A well-designed, professional web site is clean, clear, consistent and compelling. The appearance is should be neat and not cluttered. Everything should be clear; the visual layout, the writing, the navigation, the graphics and the message. If an ambiguity is designed into the site, it should be clear that this is on purpose and not a mistake. The basic layout, look, feel and tone of the site should be consistent, both within the site and with the subject matter. And the navigation should be especially consistent both within the site and with the conventions of the web. But most important of all, the site shold be compelling to the target audience; there should be content that is useful to the target visitor and the material should be presented in an appealing way.

A good web design is clear. Like good journalism, each web page should tell the visitor who is represented by the site, what the purpose of the page is, when they should take some action (including scrolling), where they are and where they might want to go next and how they can get around the site. There should be no ambiguities, either in the writing or the design, of the pages.

An portion of an actual web page. It is not clean, clear or consistent. And the only thing compelling is figuring it out. The text is lost by the background and the confusing font mismatches. The visitor can’t tell what’s a link, a header or important. The images are inconsistent and don’t even match the background. I literally could not have made this up if I tried. But somebody did. And it’s promoting an actual business!

A great deal of visual clarity comes from keeping the page clean and consistent. Cluttered, crowded pages give the impression of a cheap, possibly disreputable business. It’s the visual equivalent of talking too fast and too loud to try and make a pitch. A good web design gives a sense of space, space for the words and space for the graphics. A good web design gives a sense of direction, images and words line up to direct the eye vertically and horizontally instead of having the eye roam randomly over the page.

Clarity and consistency improve recognition.

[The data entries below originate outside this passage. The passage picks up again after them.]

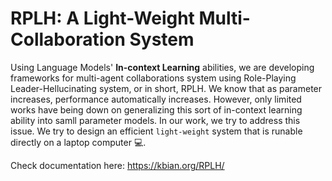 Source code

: # RPLH: A Light-Weight Multi-Collaboration System
Using Language Models' **In-context Learning** abilities, we are developing frameworks for multi-agent collaborations system using Role-Playing Leader-Hellucinating system, or in short, RPLH. We know that as parameter increases, performance automatically increases. However, only limited works have being down on generalizing this sort of in-context learning ability into samll parameter models. In our work, we try to address this issue. We try to design an efficient `light-weight` system that is runable directly on a laptop computer 💻.

Check documentation here: https://kbian.org/RPLH/ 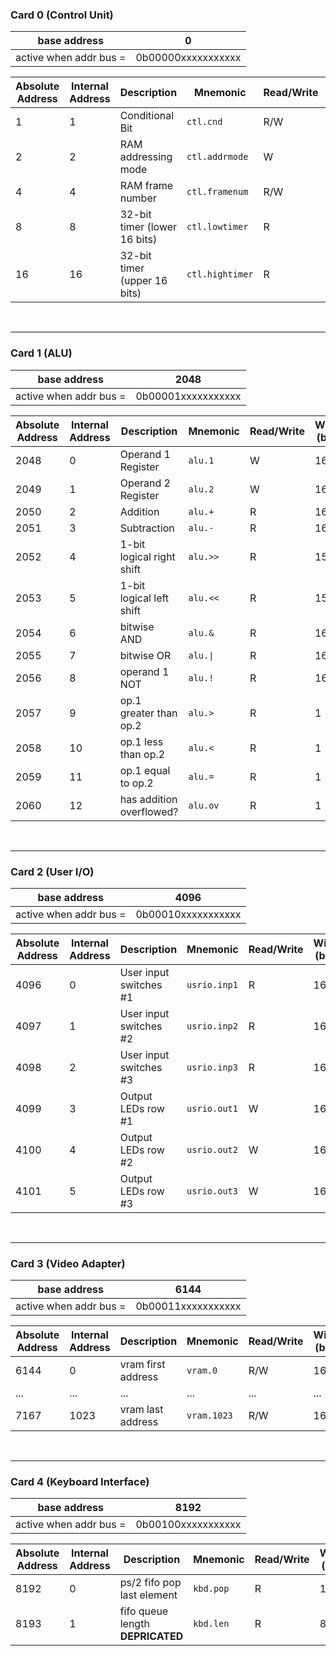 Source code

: ### Card 0 (Control Unit)

| base address | 0 |
| --- | --- |
| active when addr bus = | 0b00000xxxxxxxxxxx |

| Absolute<br>Address | Internal<br>Address | Description |	Mnemonic | Read/Write | Width<br>(bits) |
| --- | --- | --- | --- | --- | --- |
| 1 |	1	| Conditional Bit | `ctl.cnd`	| R/W	| 1
| 2	| 2	| RAM addressing mode	| `ctl.addrmode` |W |	1
| 4	| 4	| RAM frame number | `ctl.framenum`	| R/W |	1
| 8	| 8	| 32-bit timer (lower 16 bits) | `ctl.lowtimer`	| R |	16
| 16 | 16	| 32-bit timer (upper 16 bits) | `ctl.hightimer` | R | 16

<br>

---

### Card 1 (ALU)

| base address | 2048 |
| --- | --- |
| active when addr bus = | 0b00001xxxxxxxxxxx |

| Absolute<br>Address | Internal<br>Address | Description |	Mnemonic | Read/Write | Width<br>(bits) |
| --- | --- | --- | --- | --- | --- |
| 2048 | 0 | Operand 1 Register | `alu.1` | W | 16 |
| 2049 | 1 | Operand 2 Register | `alu.2` | W | 16 |
| 2050 | 2 | Addition | `alu.+` | R | 16 |
| 2051 | 3 | Subtraction | `alu.-` | R | 16 |
| 2052 | 4 | 1-bit logical right shift | `alu.>>` | R | 15 |
| 2053 | 5 | 1-bit logical left shift | `alu.<<` | R | 15 |
| 2054 | 6 | bitwise AND | `alu.&` | R | 16 |
| 2055 | 7 | bitwise OR | `alu.\|` | R | 16 |
| 2056 | 8 | operand 1 NOT | `alu.!` | R | 16 |
| 2057 | 9 | op.1 greater than op.2 | `alu.>` | R | 1 |
| 2058 | 10 | op.1 less than op.2 | `alu.<` | R | 1 |
| 2059 | 11 | op.1 equal to op.2 | `alu.=` | R | 1 |
| 2060 | 12 | has addition overflowed? | `alu.ov` | R |	1 |

<br>

---

### Card 2 (User I/O)

| base address | 4096 |
| --- | --- |
| active when addr bus = | 0b00010xxxxxxxxxxx |

| Absolute<br>Address | Internal<br>Address | Description |	Mnemonic | Read/Write | Width<br>(bits) |
| --- | --- | --- | --- | --- | --- |
| 4096 | 0 | User input switches #1 | `usrio.inp1` | R | 16 |
| 4097 | 1 | User input switches #2 | `usrio.inp2` | R | 16 |
| 4098 | 2 | User input switches #3 | `usrio.inp3` | R | 16 |
| 4099 | 3 | Output LEDs row #1 | `usrio.out1` | W | 16 |
| 4100 | 4 | Output LEDs row #2 | `usrio.out2` | W | 16 |
| 4101 | 5 | Output LEDs row #3 | `usrio.out3` | W | 16 |

<br>

---

### Card 3 (Video Adapter)

| base address | 6144 |
| --- | --- |
| active when addr bus = | 0b00011xxxxxxxxxxx |

| Absolute<br>Address | Internal<br>Address | Description |	Mnemonic | Read/Write | Width<br>(bits) |
| --- | --- | --- | --- | --- | --- |
| 6144 | 0 | vram first address | `vram.0` | R/W | 16 |
| ... | ... | ... | ... | ... | ... |
| 7167 | 1023 | vram last address | `vram.1023` | R/W	| 16 |

<br>

---

### Card 4 (Keyboard Interface)

| base address | 8192 |
| --- | --- |
| active when addr bus = | 0b00100xxxxxxxxxxx |

| Absolute<br>Address | Internal<br>Address | Description |	Mnemonic | Read/Write | Width<br>(bits) |
| --- | --- | --- | --- | --- | --- |
| 8192 | 0 | ps/2 fifo pop last element | `kbd.pop` | R | 16 |
| 8193 | 1 | fifo queue length<br>**DEPRICATED** | `kbd.len` | R | 8 |
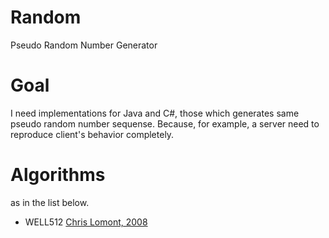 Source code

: # Random
Pseudo Random Number Generator

# Goal
I need implementations for Java and C#, those which generates same pseudo random number sequense. 
Because, for example, a server need to reproduce client's behavior completely.

# Algorithms
as in the list below.
 - WELL512 [Chris Lomont, 2008](http://lomont.org/Math/Papers/2008/Lomont_PRNG_2008.pdf)

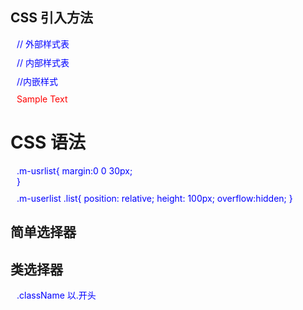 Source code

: ## CSS 引入方法
// 外部样式表
<head>
    <link rel="stylesheet" type="text/css" href="style.css">
</head>

// 内部样式表
<head>
    <style type="text/css">
        p{
            margin:10px;
        }
    </style>
</head>

//内嵌样式
<p style="color:red">Sample Text</p>

# CSS 语法

.m-usrlist{
    margin:0 0 30px;   
}


.m-userlist .list{
    position: relative;
    height: 100px;
    overflow:hidden;
}

## 简单选择器
<style type="text/css">
    p{
        color:blue;
    }
</style>

## 类选择器

.className 以.开头

<style type="text/css">
    p{
        color: blue;
    }
    .special{
        color: orange;
    }
    .blod{
        font-weight:bold;
    }


## id 选择器
# idName 以# 开头且只能出现一次， .className相同
<div>
    <p id="special">Sample Pargraph</p>
</div>

<style type="text/css">
    #special{
        color:red;
    }
</special>

## 通配符选择器

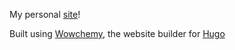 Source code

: My personal [site](http://vickimzhang.rbind.io/)!

Built using [Wowchemy](https://wowchemy.com), the website builder for [Hugo](https://gohugo.io)

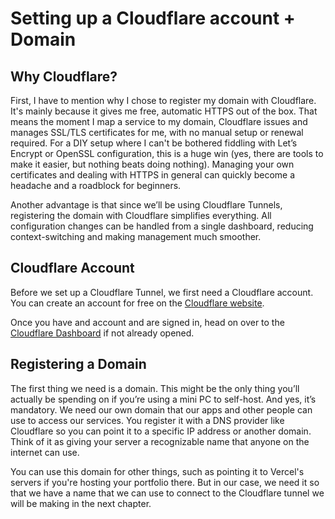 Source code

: # Setting up a Cloudflare account + Domain

## Why Cloudflare?
First, I have to mention why I chose to register my domain with Cloudflare. It's mainly because it gives me free, automatic HTTPS out of the box. That means the moment I map a service to my domain, Cloudflare issues and manages SSL/TLS certificates for me, with no manual setup or renewal required. For a DIY setup where I can't be bothered fiddling with Let’s Encrypt or OpenSSL configuration, this is a huge win (yes, there are tools to make it easier, but nothing beats doing nothing). Managing your own certificates and dealing with HTTPS in general can quickly become a headache and a roadblock for beginners.

Another advantage is that since we’ll be using Cloudflare Tunnels, registering the domain with Cloudflare simplifies everything. All configuration changes can be handled from a single dashboard, reducing context-switching and making management much smoother.

## Cloudflare Account
Before we set up a Cloudflare Tunnel, we first need a Cloudflare account. You can create an account for free on the [Cloudflare website](https://www.cloudflare.com/).

Once you have and account and are signed in, head on over to the [Cloudflare Dashboard](https://dash.cloudflare.com) if not already opened.

## Registering a Domain
The first thing we need is a domain. This might be the only thing you’ll actually be spending on if you’re using a mini PC to self-host. And yes, it’s mandatory. We need our own domain that our apps and other people can use to access our services. You register it with a DNS provider like Cloudflare so you can point it to a specific IP address or another domain. Think of it as giving your server a recognizable name that anyone on the internet can use.

You can use this domain for other things, such as pointing it to Vercel's servers if you're hosting your portfolio there. But in our case, we need it so that we have a name that we can use to connect to the Cloudflare tunnel we will be making in the next chapter.




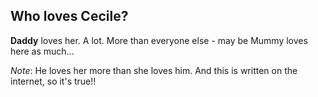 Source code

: 

## Who loves Cecile?

**Daddy** loves her. A lot. More than everyone else - may be Mummy loves here as much...

_Note_: He loves her more than she loves him. And this is written on the internet, so it's true!!
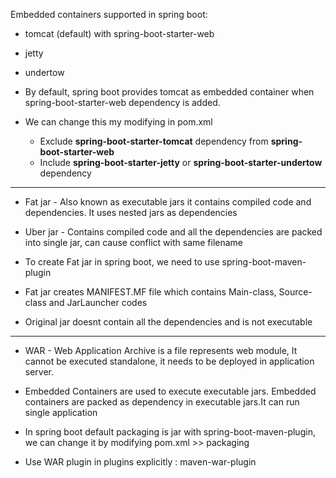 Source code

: Embedded containers supported in spring boot:

* tomcat (default) with spring-boot-starter-web
* jetty
* undertow


* By default, spring boot provides tomcat as embedded container when spring-boot-starter-web dependency is added.
* We can change this my modifying in pom.xml
  * Exclude **spring-boot-starter-tomcat** dependency from **spring-boot-starter-web**
  * Include **spring-boot-starter-jetty** or **spring-boot-starter-undertow** dependency


---
* Fat jar - Also known as executable jars it contains compiled code and dependencies. It uses nested jars as dependencies
* Uber jar - Contains compiled code and all the dependencies are packed into single jar, can cause conflict with same filename

* To create Fat jar in spring boot, we need to use spring-boot-maven-plugin
* Fat jar creates MANIFEST.MF file which contains Main-class, Source-class and JarLauncher codes
* Original jar doesnt contain all the dependencies and is not executable


---
* WAR - Web Application Archive is a file represents web module, It cannot be executed standalone, it needs to be deployed in application server.
* Embedded Containers are used to execute executable jars. Embedded containers are packed as dependency in executable jars.It can run single application


* In spring boot default packaging is jar with spring-boot-maven-plugin, we can change it by modifying pom.xml >> packaging
* Use WAR plugin in plugins explicitly : maven-war-plugin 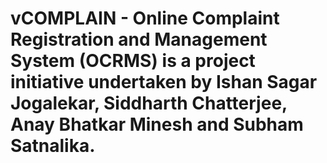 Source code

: # vCOMPLAIN - Online Complaint Registration and Management System (OCRMS) is a project initiative undertaken by Ishan Sagar Jogalekar, Siddharth Chatterjee, Anay Bhatkar Minesh and Subham Satnalika.
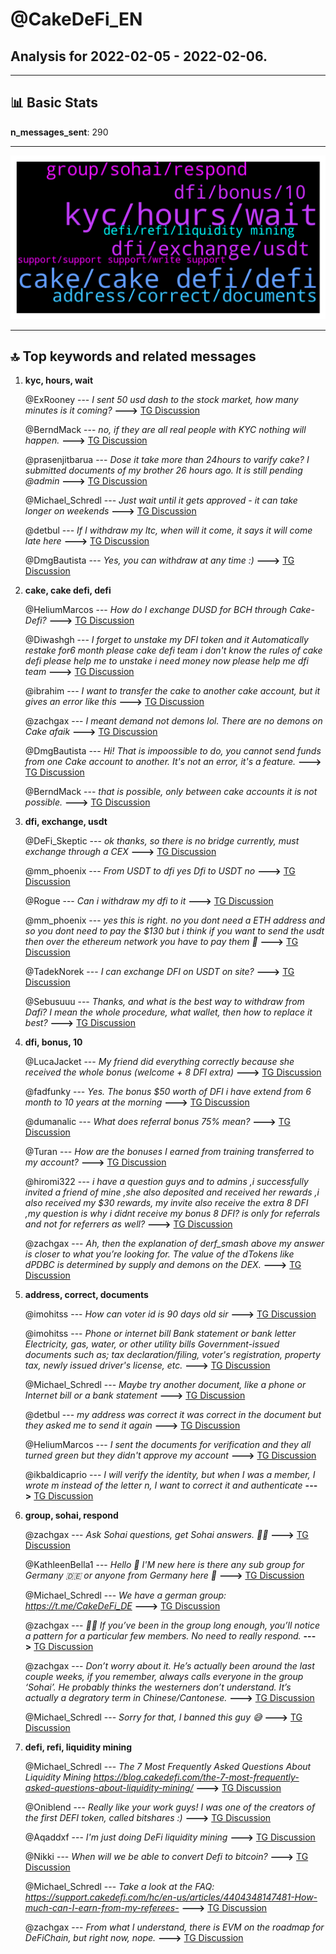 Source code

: # **@CakeDeFi_EN**
 ## Analysis for **2022-02-05** - **2022-02-06**.

---

## 📊 **Basic Stats**

**n_messages_sent**: 290

---
![wordcloud](CakeDeFi_EN_1Days_wordcloud.png)

---


## 🔝 **Top keywords and related messages**

1. **kyc, hours, wait**

    @ExRooney --- *I sent 50 usd dash to the stock market, how many minutes is it coming?* **--->** [TG Discussion](https://t.me/CakeDeFi_EN/172714)

    @BerndMack --- *no, if they are all real people with KYC nothing will happen.* **--->** [TG Discussion](https://t.me/CakeDeFi_EN/172474)

    @prasenjitbarua --- *Dose it take more than 24hours to varify cake?  I submitted documents of my brother 26 hours ago. It is still pending @admin* **--->** [TG Discussion](https://t.me/CakeDeFi_EN/172758)

    @Michael_Schredl --- *Just wait until it gets approved - it can take longer on weekends* **--->** [TG Discussion](https://t.me/CakeDeFi_EN/172642)

    @detbul --- *If I withdraw my ltc, when will it come, it says it will come late here* **--->** [TG Discussion](https://t.me/CakeDeFi_EN/173225)

    @DmgBautista --- *Yes, you can withdraw at any time :)* **--->** [TG Discussion](https://t.me/CakeDeFi_EN/173230)

2. **cake, cake defi, defi**

    @HeliumMarcos --- *How do I exchange DUSD for BCH through Cake-Defi?* **--->** [TG Discussion](https://t.me/CakeDeFi_EN/173154)

    @Diwashgh --- *I forget to unstake my DFI token and it Automatically restake for6 month please cake defi team i don't know the rules of cake defi please help me to unstake i need money now please help me dfi team* **--->** [TG Discussion](https://t.me/CakeDeFi_EN/172688)

    @ibrahim --- *I want to transfer the cake to another cake account, but it gives an error like this* **--->** [TG Discussion](https://t.me/CakeDeFi_EN/173217)

    @zachgax --- *I meant *demand* not demons lol. There are no demons on Cake afaik* **--->** [TG Discussion](https://t.me/CakeDeFi_EN/172765)

    @DmgBautista --- *Hi! That is impoossible to do, you cannot send funds from one Cake  account to another. It's not an error, it's a feature.* **--->** [TG Discussion](https://t.me/CakeDeFi_EN/173221)

    @BerndMack --- *that is possible, only between cake accounts it is not possible.* **--->** [TG Discussion](https://t.me/CakeDeFi_EN/172469)

3. **dfi, exchange, usdt**

    @DeFi_Skeptic --- *ok thanks, so there is no bridge currently, must exchange through a CEX* **--->** [TG Discussion](https://t.me/CakeDeFi_EN/173208)

    @mm_phoenix --- *From USDT to dfi yes Dfi to USDT no* **--->** [TG Discussion](https://t.me/CakeDeFi_EN/173175)

    @Rogue --- *Can i withdraw my dfi to it* **--->** [TG Discussion](https://t.me/CakeDeFi_EN/173056)

    @mm_phoenix --- *yes this is right. no you dont need a ETH address and so you dont need to pay the $130 but i think if you want to send the usdt then over the ethereum network you have to pay them 🧐* **--->** [TG Discussion](https://t.me/CakeDeFi_EN/173179)

    @TadekNorek --- *I can exchange DFI on USDT on site?* **--->** [TG Discussion](https://t.me/CakeDeFi_EN/173173)

    @Sebusuuu --- *Thanks, and what is the best way to withdraw from Dafi?  I mean the whole procedure, what wallet, then how to replace it best?* **--->** [TG Discussion](https://t.me/CakeDeFi_EN/173139)

4. **dfi, bonus, 10**

    @LucaJacket --- *My friend did everything correctly because she received the whole bonus (welcome + 8 DFI extra)* **--->** [TG Discussion](https://t.me/CakeDeFi_EN/173254)

    @fadfunky --- *Yes. The bonus $50 worth of DFI i have extend from 6 month to 10 years at the morning* **--->** [TG Discussion](https://t.me/CakeDeFi_EN/172801)

    @dumanalic --- *What does referral bonus 75% mean?* **--->** [TG Discussion](https://t.me/CakeDeFi_EN/172930)

    @Turan --- *How are the bonuses I earned from training transferred to my account?* **--->** [TG Discussion](https://t.me/CakeDeFi_EN/172683)

    @hiromi322 --- *i have a question guys and to admins ,i successfully invited a friend of mine ,she also deposited and received her rewards ,i also received my $30 rewards, my invite also receive the extra 8 DFI ,my question is why i didnt receive my bonus 8 DFI? is only for referrals and not for referrers as well?* **--->** [TG Discussion](https://t.me/CakeDeFi_EN/172567)

    @zachgax --- *Ah, then the explanation of derf_smash above my answer is closer to what you’re looking for. The value of the dTokens like dPDBC is determined by supply and demons on the DEX.* **--->** [TG Discussion](https://t.me/CakeDeFi_EN/172764)

5. **address, correct, documents**

    @imohitss --- *How can voter id is 90 days old sir* **--->** [TG Discussion](https://t.me/CakeDeFi_EN/172650)

    @imohitss --- *Phone or internet bill  Bank statement or bank letter  Electricity, gas, water, or other utility bills  Government-issued documents such as; tax declaration/filing, voter's registration, property tax, newly issued driver's license, etc.* **--->** [TG Discussion](https://t.me/CakeDeFi_EN/172647)

    @Michael_Schredl --- *Maybe try another document, like a phone or Internet bill or a bank statement* **--->** [TG Discussion](https://t.me/CakeDeFi_EN/172662)

    @detbul --- *my address was correct it was correct in the document but they asked me to send it again* **--->** [TG Discussion](https://t.me/CakeDeFi_EN/172658)

    @HeliumMarcos --- *I sent the documents for verification and they all turned green but they didn't approve my account* **--->** [TG Discussion](https://t.me/CakeDeFi_EN/172825)

    @ikbaldicaprio --- *I will verify the identity, but when I was a member, I wrote m instead of the letter n, I want to correct it and authenticate* **--->** [TG Discussion](https://t.me/CakeDeFi_EN/173267)

6. **group, sohai, respond**

    @zachgax --- *Ask Sohai questions, get Sohai answers. 🤷‍♂️* **--->** [TG Discussion](https://t.me/CakeDeFi_EN/172592)

    @KathleenBella1 --- *Hello 👋  I'M new here is there any sub group for Germany 🇩🇪  or anyone from Germany here 🤨* **--->** [TG Discussion](https://t.me/CakeDeFi_EN/173122)

    @Michael_Schredl --- *We have a german group: https://t.me/CakeDeFi_DE* **--->** [TG Discussion](https://t.me/CakeDeFi_EN/173126)

    @zachgax --- *🤷‍♂️ If you’ve been in the group long enough, you’ll notice a pattern for a particular few members. No need to really respond.* **--->** [TG Discussion](https://t.me/CakeDeFi_EN/172598)

    @zachgax --- *Don’t worry about it. He’s actually been around the last couple weeks, if you remember, always calls everyone in the group ‘Sohai’. He probably thinks the westerners don’t understand. It’s actually a degratory term in Chinese/Cantonese.* **--->** [TG Discussion](https://t.me/CakeDeFi_EN/172635)

    @Michael_Schredl --- *Sorry for that, I banned this guy 😅* **--->** [TG Discussion](https://t.me/CakeDeFi_EN/172632)

7. **defi, refi, liquidity mining**

    @Michael_Schredl --- *The 7 Most Frequently Asked Questions About Liquidity Mining  https://blog.cakedefi.com/the-7-most-frequently-asked-questions-about-liquidity-mining/* **--->** [TG Discussion](https://t.me/CakeDeFi_EN/172634)

    @Oniblend --- *Really like your work guys! I was one of the creators of the first DEFI token, called bitshares :)* **--->** [TG Discussion](https://t.me/CakeDeFi_EN/172539)

    @Aqaddxf --- *I'm just doing DeFi liquidity mining* **--->** [TG Discussion](https://t.me/CakeDeFi_EN/172461)

    @Nikki --- *When will we be able to convert Defi to bitcoin?* **--->** [TG Discussion](https://t.me/CakeDeFi_EN/172578)

    @Michael_Schredl --- *Take a look at the FAQ: https://support.cakedefi.com/hc/en-us/articles/4404348147481-How-much-can-I-earn-from-my-referees-* **--->** [TG Discussion](https://t.me/CakeDeFi_EN/172931)

    @zachgax --- *From what I understand, there is EVM on the roadmap for DeFiChain, but right now, nope.* **--->** [TG Discussion](https://t.me/CakeDeFi_EN/173210)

Recognition is created through repetition; images and text have a consistent alignment, a consistent font, a consistent design and color palette. Repetition also builds “brand recognition” and product identity.

A better web site. While this is a constructed example, it’s based on an actual site layout. The single, dramatic image captures the eye and sets the tone. The critical information is logically placed and a great deal of detailed information can be presented in a visually comfortable format. Nothing fancy, but a couple of good graphics and clean, consistent layout.

Clarity, cleanliness and consistancy sound dull, but a whisper can be much more compelling than a shout. We move away from someone who shouts; we lean in to listen to someone who whispers.

And someone who is saying something we want to hear is always compelling.

A good web design presents the target visitor with useful information. Estimates give a web page less than 15 seconds on average to convince the visitor there’s something worthwhile on the page. A compelling web page is focused on a single topic or purpose from the beginning of the download. Eliminate anything that isn’t critical to your subject for that page. Keep the page brief and on topic. Better one single, good, telling visual instead of several smaller, inconsistent, loosely-related ones.

Keep the page clear, clean, and consistent to communicate your compelling message.